Hiç kusura bakmasınlar bizim “Gizli tanık alerjimiz var”

Gizli tanık adı altında geçmişte kimlere ne kumpaslar kurulduğunu ne mağduriyetler yaşatıldığını unutmadık!

Diyorlar ki; sadece gizli tanıklar değil, sağlam ihbarlar da var!

Hatta ihbar yapanlar İmamoğlu’nun kendi ekibinden diyorlar.

İmamoğlu’nun başını yakanların CHP’liler olduğu pompalanıyor.

*

Şahsen hiçbir zaman kendimi Ekrem Başkana kefil olacak düzeyde hissetmem söz konusu dahi olamaz.

Ancak böyle havada kalan, ayakları yere basmayan suçlamalarla hak gaspı da yapılamaz.

Bu halkın aklını ikna etmek zorundasınız.

Neden sadece CHP’li belediyelere yolsuzluk suçlamaları yapılıyor, neden sadece CHP’li belediyelere soruşturma açılıyor” sorusunun cevabını bu vatandaş merak ediyor.

AKP’li belediyelere soruşturma başlatılmamasının sebebi, AKP’lilerin sadakatinden mi kaynaklı?

Onlarda yanlış işler olmuyor mu, olduğunda ise kimse kendi adamını satmıyor demek mi bu?

İşte böyle olduğu zaman yargıya olan güven hasar alıyor.

Dolayısıyla da iş siyasi zemine sokuluyor.

Ve o zemin çok tehlikeli!

O zeminde hakikatlerin yerini tarafgirlik alıyor, algı alıyor, intikamcılık alıyor, düşmanlık alıyor.

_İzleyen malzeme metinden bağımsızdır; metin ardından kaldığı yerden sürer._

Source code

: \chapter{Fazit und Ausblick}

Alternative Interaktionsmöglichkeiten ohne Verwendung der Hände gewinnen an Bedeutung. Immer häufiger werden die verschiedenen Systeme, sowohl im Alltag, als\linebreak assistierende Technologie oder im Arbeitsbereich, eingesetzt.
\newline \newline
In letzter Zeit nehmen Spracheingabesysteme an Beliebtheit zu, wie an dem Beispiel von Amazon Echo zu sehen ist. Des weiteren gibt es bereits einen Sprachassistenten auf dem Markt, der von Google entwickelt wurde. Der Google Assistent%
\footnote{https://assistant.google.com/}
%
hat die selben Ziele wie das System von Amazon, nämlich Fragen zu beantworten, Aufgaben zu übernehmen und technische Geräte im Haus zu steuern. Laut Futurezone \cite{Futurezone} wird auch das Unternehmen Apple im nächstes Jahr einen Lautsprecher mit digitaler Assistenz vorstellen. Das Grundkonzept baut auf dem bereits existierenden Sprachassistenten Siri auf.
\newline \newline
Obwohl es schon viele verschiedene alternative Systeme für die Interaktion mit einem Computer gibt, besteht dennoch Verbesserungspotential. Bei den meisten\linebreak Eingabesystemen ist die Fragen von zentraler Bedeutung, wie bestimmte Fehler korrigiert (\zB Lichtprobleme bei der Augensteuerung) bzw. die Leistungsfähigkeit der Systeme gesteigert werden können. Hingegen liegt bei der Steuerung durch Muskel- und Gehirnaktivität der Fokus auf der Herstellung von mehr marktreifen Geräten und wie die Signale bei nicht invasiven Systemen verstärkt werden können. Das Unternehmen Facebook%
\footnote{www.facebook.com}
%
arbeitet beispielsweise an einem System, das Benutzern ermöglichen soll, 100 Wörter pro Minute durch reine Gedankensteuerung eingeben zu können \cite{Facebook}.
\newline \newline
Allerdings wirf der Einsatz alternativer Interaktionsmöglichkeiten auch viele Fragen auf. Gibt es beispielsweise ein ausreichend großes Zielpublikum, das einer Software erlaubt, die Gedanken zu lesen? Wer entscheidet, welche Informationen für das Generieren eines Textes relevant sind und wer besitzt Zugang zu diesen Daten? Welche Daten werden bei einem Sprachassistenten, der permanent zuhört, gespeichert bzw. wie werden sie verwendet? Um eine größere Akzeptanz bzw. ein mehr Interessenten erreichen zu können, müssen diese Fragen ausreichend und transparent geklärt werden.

Şu an geldiğimiz yer tam da burası…

Hukuk devre dışı bırakıldığında veya tam tersi, yargıyı hedef yaptığında, rekabetin yerini ihtiraslar aldığında, bu memlekette sokaklar daha çok karışır.

Bugün CHP’liler sokağa indi, yarın karşıt görüşlerin inmeyeceğinin garantisini kim verebilir?

Tüm bunlara değer mi peki?

Bu memlekete huzur ve barış gelmesi için illa canımızı yakmak zorunda mısınız?

Demokrasiye ne oldu?

Cumhuriyete ne oldu?

Hak ve özgürlüklere ne oldu?

İnsanca bir arada yaşamaya, yaşam hakkına saygıya ne oldu?

Neyi paylaşamıyoruz?

Neden her şey siyaset oldu?

*

Ez cümle…

Böyle memlekette bize konu bitmez!

Ekrem İmamoğlu, CHP, Kurultay, belediyelerin durumu, tutuklama, sokak eylemleri, Kocaeli örgütleri gibi daha yazacak, ele alacak pek çok konu bizi bekliyor.

Sıcağı sıcağına aklıma gelenleri söylemiş oldum.